Friday, December 23, 2011

Blizzard conditions blamed for at least seven deaths

Blizzard conditions blamed for at least seven deaths

OKLAHOMA CITY (Reuters) - Blizzard conditions that close down highways in 5 states on Monday were blamed for during slightest 7 deaths, officials pronounced on Tuesday.

The charge filled roadside hotels and motels from eastern New Mexico to Kansas on Monday and triggered scarcely 100 rescue calls from a Texas Panhandle. It changed deeper into a Great Plains on Tuesday.

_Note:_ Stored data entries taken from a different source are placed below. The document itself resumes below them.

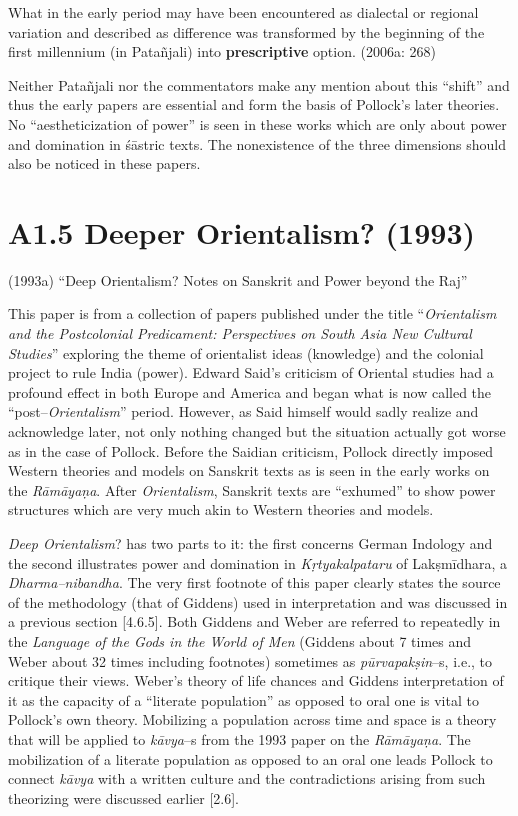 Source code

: \begin{myquote}
What in the early period may have been encountered as dialectal or regional variation and described as difference was transformed by the beginning of the ﬁrst millennium (in Patañjali) into \textbf{prescriptive} option. (2006a: 268)
\end{myquote}

Neither Patañjali nor the commentators make any mention about this “shift” and thus the early papers are essential and form the basis of Pollock’s later theories. No “aestheticization of power” is seen in these works which are only about power and domination in śāstric texts. The nonexistence of the three dimensions should also be noticed in these papers.

\vspace{-.5cm}

\section*{A1.5 Deeper Orientalism? (1993)}

(1993a) “Deep Orientalism? Notes on Sanskrit and Power beyond the Raj”

\newpage

This paper is from a collection of papers published under the title “\textit{Orientalism and the Postcolonial Predicament: Perspectives on South Asia New Cultural Studies}” exploring the theme of orientalist ideas (knowledge) and the colonial project to rule India (power). Edward Said’s criticism of Oriental studies had a profound effect in both Europe and America and began what is now called the “post–\textit{Orientalism}” period. However, as Said himself would sadly realize and acknowledge later, not only nothing changed but the situation actually got worse as in the case of Pollock. Before the Saidian criticism, Pollock directly imposed Western theories and models on Sanskrit texts as is seen in the early works on the \textit{Rāmāyaṇa}. After \textit{Orientalism}, Sanskrit texts are “exhumed” to show power structures which are very much akin to Western theories and models.

\textit{Deep Orientalism}? has two parts to it: the first concerns German Indology and the second illustrates power and domination in \textit{Kṛtyakalpataru} of Lakṣmīdhara, a \textit{Dharma–nibandha}. The very first footnote of this paper clearly states the source of the methodology (that of Giddens) used in interpretation and was discussed in a previous section [4.6.5]. Both Giddens and Weber are referred to repeatedly in the \textit{Language of the Gods in the World of Men }(Giddens about 7 times and Weber about 32 times including footnotes) sometimes as \textit{pūrvapakṣin}–s, i.e., to critique their views. Weber’s theory of life chances and Giddens interpretation of it as the capacity of a “literate population” as opposed to oral one is vital to Pollock’s own theory. Mobilizing a population across time and space is a theory that will be applied to \textit{kāvya}–s from the 1993 paper on the\textit{ Rāmāyaṇa}. The mobilization of a literate population as opposed to an oral one leads Pollock to connect \textit{kāvya} with a written culture and the contradictions arising from such theorizing were discussed earlier [2.6].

A hurricane sparked by thunderstorms along a cold front racing forward of a charge shop-worn a sanatorium in DeQuincy, Louisiana, on Tuesday, according to a National Weather Service.

"The complement has fundamentally damaged itself detached and it's solemnly weakening," NWS meteorologist Kurt Van Speybroeck told Reuters on Tuesday afternoon.

Four people died on Monday in east-central New Mexico when a automobile they were roving in spun out of control on an icy highway and slammed into a pickup truck, according to Curry County Undersheriff Wesley Waller.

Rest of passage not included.